Dataset records.
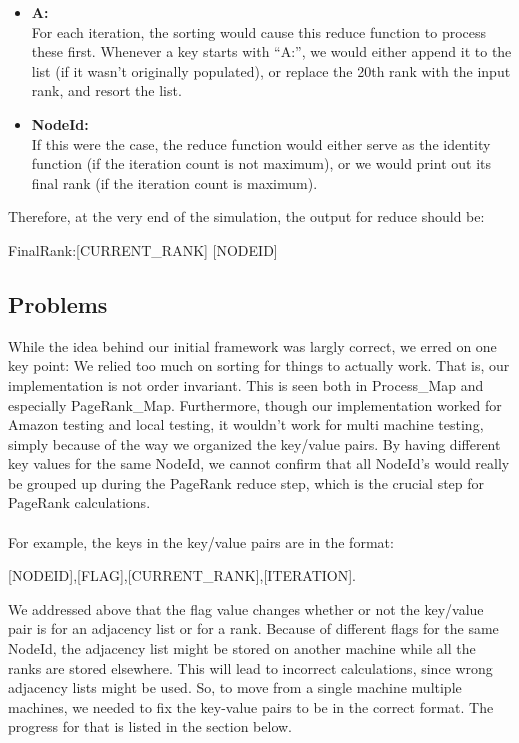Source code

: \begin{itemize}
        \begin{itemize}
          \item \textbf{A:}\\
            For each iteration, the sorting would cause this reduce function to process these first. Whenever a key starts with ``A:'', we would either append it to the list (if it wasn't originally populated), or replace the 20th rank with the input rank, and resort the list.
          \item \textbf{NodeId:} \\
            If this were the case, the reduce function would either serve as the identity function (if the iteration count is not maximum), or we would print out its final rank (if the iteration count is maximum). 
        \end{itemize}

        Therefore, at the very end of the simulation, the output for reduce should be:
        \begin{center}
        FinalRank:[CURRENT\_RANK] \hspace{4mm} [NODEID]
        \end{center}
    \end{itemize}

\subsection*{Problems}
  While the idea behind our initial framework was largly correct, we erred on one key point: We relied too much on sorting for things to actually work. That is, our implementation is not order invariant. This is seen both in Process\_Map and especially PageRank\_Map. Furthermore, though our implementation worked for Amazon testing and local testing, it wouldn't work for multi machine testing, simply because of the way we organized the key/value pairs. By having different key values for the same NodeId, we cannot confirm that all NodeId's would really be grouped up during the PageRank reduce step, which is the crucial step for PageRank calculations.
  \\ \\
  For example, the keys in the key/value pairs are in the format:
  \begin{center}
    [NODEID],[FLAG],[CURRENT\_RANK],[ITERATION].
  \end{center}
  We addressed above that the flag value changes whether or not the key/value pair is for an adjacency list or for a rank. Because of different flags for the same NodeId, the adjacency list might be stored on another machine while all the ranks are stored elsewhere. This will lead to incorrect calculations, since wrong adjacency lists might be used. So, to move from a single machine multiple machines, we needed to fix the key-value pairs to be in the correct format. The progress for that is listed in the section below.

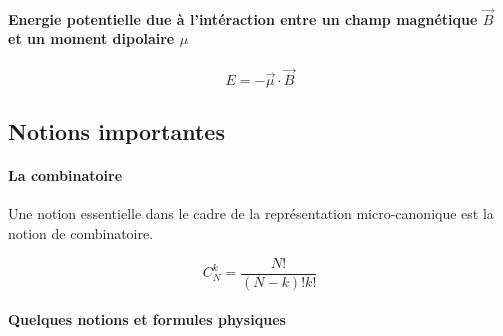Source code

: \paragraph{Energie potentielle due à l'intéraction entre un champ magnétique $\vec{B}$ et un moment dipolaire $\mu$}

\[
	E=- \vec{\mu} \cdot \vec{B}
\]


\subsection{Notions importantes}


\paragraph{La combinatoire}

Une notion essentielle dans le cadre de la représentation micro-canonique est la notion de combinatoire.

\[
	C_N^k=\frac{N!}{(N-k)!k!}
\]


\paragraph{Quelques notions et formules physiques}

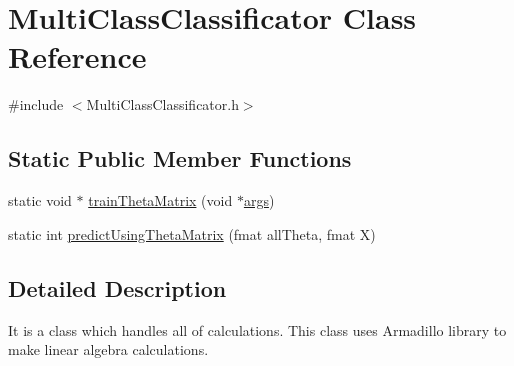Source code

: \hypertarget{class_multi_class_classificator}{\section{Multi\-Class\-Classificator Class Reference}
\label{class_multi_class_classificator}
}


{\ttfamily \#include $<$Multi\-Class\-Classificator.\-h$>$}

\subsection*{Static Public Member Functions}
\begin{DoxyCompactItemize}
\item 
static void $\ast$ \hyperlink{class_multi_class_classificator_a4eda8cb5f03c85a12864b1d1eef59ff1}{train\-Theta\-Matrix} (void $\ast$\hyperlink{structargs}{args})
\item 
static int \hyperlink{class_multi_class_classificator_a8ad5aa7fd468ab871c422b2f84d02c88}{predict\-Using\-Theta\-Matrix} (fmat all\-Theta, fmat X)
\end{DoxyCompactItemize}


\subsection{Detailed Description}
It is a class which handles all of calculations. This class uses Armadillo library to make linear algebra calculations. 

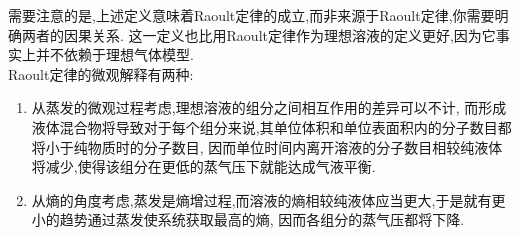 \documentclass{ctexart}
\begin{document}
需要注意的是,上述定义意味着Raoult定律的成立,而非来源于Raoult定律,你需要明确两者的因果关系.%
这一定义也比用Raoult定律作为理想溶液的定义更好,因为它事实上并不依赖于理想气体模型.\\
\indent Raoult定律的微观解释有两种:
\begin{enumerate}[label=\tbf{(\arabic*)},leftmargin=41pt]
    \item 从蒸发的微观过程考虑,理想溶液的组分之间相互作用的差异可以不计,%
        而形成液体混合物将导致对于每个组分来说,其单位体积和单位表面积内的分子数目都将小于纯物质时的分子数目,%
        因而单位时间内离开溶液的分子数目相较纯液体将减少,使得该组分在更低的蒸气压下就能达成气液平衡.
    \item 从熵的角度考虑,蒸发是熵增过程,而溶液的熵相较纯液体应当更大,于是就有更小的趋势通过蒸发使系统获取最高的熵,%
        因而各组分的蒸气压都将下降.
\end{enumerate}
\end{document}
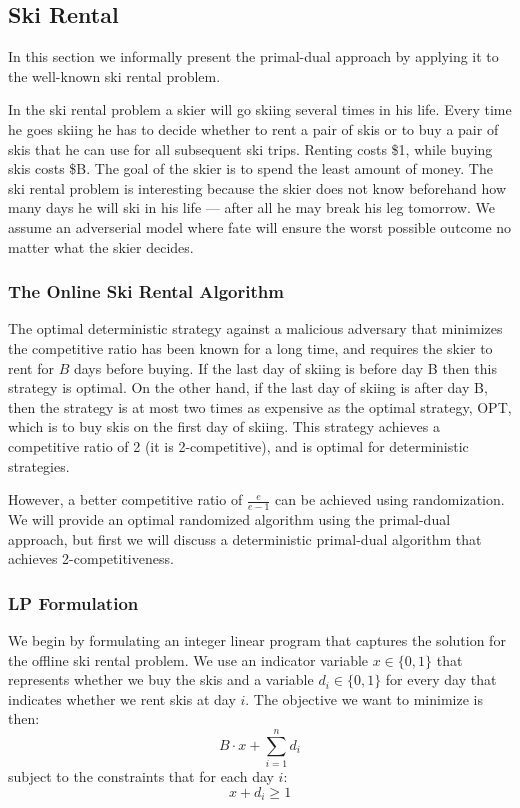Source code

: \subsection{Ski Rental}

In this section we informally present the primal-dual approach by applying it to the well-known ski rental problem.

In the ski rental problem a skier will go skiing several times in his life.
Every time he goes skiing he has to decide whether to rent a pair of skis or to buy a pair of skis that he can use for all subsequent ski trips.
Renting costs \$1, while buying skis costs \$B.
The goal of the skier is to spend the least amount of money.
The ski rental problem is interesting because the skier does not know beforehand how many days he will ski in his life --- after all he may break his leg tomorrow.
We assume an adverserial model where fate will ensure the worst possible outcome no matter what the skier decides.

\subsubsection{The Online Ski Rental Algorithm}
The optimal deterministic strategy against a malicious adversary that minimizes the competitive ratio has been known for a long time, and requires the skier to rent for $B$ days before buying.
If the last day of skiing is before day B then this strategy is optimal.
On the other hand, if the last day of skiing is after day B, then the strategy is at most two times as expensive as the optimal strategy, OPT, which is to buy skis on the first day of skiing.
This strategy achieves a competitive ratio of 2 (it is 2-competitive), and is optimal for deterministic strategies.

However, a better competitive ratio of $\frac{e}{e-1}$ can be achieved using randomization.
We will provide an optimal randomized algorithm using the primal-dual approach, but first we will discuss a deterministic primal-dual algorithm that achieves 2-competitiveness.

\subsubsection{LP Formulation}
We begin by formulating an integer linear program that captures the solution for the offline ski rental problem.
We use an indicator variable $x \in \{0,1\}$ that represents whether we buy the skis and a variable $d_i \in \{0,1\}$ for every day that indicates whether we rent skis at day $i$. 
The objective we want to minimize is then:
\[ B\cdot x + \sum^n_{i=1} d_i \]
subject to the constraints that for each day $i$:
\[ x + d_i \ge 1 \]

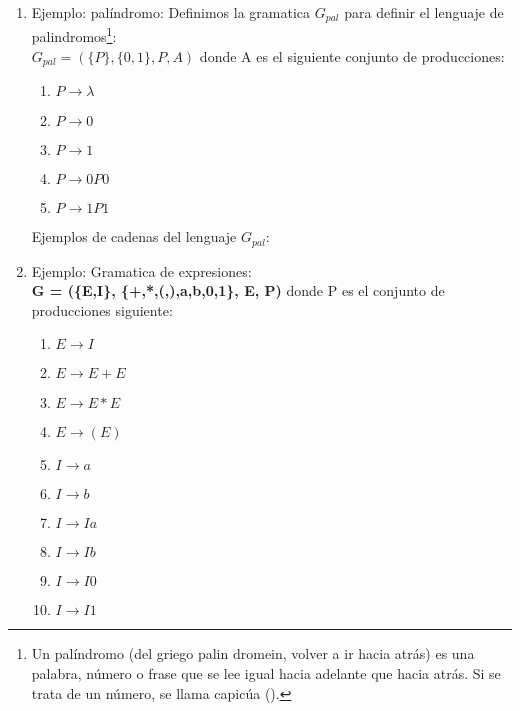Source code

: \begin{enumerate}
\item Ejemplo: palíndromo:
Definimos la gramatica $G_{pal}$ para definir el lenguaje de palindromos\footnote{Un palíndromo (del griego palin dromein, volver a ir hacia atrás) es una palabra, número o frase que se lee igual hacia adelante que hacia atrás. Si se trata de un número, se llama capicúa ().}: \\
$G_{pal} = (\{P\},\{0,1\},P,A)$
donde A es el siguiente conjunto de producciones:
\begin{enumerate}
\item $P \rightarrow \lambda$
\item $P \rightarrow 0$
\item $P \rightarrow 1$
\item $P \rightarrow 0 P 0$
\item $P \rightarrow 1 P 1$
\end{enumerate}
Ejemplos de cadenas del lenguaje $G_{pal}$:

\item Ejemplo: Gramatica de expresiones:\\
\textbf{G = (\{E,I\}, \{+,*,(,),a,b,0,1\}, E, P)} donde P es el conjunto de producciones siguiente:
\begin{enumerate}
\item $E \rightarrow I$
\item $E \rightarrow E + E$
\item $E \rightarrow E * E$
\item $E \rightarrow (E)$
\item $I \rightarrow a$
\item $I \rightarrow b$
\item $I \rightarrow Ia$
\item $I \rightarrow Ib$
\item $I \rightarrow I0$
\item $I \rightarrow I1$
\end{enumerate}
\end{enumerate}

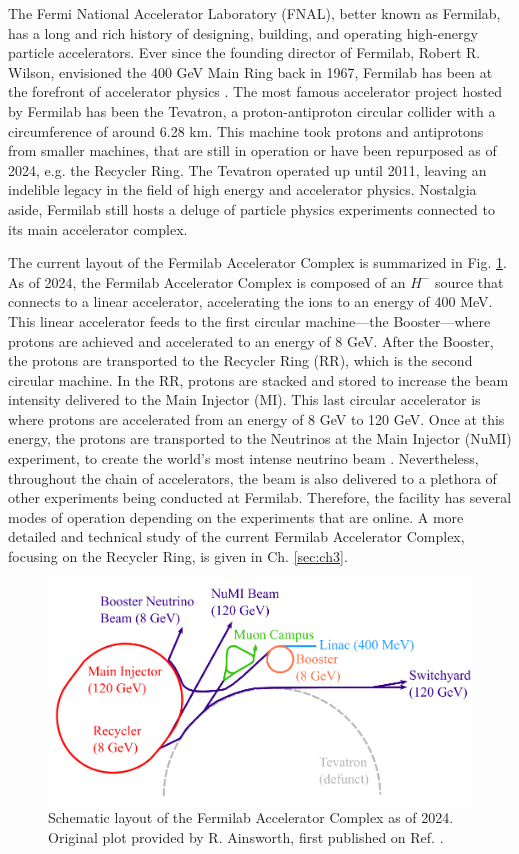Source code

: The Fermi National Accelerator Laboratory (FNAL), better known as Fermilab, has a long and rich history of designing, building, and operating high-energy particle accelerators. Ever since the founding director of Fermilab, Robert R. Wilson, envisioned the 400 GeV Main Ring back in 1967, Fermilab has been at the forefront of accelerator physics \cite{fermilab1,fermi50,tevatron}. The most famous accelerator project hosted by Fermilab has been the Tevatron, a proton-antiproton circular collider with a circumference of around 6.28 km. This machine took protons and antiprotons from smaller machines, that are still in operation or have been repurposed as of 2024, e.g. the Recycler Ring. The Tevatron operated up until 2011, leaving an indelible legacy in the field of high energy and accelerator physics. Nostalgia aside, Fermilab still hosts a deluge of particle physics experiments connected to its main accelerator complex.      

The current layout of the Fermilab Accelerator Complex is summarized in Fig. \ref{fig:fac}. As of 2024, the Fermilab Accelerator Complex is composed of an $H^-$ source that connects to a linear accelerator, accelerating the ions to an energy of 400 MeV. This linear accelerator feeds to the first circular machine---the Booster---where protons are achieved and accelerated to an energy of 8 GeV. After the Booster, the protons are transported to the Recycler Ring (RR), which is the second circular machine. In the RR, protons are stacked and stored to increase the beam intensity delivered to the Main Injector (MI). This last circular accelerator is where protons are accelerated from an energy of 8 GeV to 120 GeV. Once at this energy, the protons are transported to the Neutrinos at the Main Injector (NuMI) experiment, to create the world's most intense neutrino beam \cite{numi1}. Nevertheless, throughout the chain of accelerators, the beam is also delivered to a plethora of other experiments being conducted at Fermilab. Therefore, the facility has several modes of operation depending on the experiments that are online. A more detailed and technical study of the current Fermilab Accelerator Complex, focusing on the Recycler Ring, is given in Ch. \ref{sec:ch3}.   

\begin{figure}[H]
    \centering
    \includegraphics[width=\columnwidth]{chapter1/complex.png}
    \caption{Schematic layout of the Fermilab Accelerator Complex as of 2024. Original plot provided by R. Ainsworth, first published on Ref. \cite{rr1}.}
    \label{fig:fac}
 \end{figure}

Task statement.
Scan the records above and count the lines that contain "dual". No text besides the count.

Result of the task.
2